Work item
Would you please return the lines of the material that contain the word "mathrm"?

Supplied data
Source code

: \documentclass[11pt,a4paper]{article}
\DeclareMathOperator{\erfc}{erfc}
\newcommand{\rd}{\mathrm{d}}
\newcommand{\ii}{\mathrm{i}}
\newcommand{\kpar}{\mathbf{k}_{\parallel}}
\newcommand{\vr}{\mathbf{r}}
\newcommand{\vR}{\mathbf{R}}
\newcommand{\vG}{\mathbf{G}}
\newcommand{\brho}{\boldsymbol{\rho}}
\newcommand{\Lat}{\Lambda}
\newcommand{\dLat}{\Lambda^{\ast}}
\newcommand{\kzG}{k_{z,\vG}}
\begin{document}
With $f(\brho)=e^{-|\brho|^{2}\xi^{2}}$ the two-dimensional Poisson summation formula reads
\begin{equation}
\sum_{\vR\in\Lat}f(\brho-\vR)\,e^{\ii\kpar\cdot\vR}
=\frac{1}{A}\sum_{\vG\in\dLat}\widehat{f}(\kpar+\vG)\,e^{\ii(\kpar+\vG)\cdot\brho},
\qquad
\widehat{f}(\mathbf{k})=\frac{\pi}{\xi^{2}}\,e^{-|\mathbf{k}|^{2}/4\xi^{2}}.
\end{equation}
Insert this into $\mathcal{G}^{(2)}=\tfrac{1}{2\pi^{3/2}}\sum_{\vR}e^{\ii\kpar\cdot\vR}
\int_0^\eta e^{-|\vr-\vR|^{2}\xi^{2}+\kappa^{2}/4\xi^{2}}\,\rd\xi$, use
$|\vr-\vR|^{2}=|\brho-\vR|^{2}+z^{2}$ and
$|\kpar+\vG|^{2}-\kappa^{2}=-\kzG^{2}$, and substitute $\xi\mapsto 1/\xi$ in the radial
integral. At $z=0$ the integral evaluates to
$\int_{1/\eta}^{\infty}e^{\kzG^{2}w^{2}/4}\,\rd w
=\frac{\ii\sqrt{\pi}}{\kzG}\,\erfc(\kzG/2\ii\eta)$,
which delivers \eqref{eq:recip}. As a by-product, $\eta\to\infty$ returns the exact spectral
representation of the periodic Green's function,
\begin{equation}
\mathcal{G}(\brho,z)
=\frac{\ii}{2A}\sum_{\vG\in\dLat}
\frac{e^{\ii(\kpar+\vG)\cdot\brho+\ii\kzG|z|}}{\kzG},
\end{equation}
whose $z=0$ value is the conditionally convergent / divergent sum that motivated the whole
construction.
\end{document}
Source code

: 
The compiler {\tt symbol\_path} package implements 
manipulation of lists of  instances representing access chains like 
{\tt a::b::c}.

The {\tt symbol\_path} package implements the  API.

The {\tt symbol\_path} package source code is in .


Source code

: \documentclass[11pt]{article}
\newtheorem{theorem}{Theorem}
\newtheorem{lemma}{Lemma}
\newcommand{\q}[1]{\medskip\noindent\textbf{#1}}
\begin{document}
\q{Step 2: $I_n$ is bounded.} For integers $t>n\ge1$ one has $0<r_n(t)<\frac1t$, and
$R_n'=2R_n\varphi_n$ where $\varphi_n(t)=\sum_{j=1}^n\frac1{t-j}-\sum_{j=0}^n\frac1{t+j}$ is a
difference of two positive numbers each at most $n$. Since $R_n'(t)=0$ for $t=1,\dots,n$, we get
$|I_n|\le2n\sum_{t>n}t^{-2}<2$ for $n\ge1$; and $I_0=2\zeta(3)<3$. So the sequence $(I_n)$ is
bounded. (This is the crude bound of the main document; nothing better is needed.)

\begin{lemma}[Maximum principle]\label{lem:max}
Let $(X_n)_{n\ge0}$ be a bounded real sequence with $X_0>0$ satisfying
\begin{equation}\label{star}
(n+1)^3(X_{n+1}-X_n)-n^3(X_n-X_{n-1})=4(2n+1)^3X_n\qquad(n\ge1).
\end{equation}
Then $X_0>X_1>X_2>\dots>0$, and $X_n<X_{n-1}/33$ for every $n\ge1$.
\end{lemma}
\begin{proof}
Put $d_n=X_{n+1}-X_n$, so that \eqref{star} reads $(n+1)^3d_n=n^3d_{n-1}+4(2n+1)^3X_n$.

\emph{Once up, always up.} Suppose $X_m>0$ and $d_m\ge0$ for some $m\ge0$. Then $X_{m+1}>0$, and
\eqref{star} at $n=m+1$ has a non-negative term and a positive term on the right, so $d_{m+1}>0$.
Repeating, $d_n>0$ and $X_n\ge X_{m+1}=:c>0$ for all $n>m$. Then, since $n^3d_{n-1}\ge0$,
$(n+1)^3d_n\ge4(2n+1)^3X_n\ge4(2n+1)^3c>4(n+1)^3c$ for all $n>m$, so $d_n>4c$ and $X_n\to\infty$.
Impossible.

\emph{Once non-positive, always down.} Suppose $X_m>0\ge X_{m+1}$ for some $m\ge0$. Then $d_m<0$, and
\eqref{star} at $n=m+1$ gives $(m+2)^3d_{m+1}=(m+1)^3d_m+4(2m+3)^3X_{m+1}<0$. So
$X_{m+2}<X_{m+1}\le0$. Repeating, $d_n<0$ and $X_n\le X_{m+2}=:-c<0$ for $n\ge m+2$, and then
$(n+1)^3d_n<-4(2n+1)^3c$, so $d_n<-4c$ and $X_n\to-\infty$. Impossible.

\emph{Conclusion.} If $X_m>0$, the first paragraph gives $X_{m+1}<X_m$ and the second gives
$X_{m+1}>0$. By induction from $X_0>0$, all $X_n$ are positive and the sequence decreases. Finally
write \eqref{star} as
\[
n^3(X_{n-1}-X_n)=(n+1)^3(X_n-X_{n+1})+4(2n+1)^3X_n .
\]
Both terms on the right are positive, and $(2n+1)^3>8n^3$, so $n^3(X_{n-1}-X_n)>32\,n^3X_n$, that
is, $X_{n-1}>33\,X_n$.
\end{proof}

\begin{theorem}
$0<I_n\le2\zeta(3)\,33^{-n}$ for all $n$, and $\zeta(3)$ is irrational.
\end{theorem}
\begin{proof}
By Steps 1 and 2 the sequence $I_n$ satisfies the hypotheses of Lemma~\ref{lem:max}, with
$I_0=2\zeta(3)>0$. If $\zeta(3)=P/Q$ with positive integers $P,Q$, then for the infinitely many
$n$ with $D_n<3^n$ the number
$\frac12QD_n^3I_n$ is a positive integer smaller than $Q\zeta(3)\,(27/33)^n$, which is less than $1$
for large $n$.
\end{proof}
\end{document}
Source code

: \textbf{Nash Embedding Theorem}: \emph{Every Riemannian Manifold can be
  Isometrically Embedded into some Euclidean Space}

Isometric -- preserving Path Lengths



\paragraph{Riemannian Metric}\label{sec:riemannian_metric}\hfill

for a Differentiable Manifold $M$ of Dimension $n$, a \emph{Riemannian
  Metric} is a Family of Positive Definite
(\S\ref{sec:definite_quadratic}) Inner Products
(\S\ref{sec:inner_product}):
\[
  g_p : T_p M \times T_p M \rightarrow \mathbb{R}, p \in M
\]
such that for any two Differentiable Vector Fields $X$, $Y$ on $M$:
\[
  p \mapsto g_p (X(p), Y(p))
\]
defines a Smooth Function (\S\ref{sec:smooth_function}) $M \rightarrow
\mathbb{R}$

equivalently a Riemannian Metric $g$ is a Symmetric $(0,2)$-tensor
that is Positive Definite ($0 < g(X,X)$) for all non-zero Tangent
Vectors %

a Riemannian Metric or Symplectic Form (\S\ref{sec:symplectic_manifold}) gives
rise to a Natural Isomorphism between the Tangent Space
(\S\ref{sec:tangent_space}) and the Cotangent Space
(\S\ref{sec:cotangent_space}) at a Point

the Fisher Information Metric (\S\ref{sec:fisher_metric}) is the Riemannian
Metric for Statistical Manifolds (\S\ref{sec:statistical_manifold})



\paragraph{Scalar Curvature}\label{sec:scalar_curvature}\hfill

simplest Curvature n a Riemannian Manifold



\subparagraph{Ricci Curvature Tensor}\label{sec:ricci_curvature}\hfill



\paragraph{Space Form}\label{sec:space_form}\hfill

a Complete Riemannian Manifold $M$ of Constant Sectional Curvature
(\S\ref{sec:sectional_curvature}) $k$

Worked solution
\newcommand{\rd}{\mathrm{d}}
\newcommand{\ii}{\mathrm{i}}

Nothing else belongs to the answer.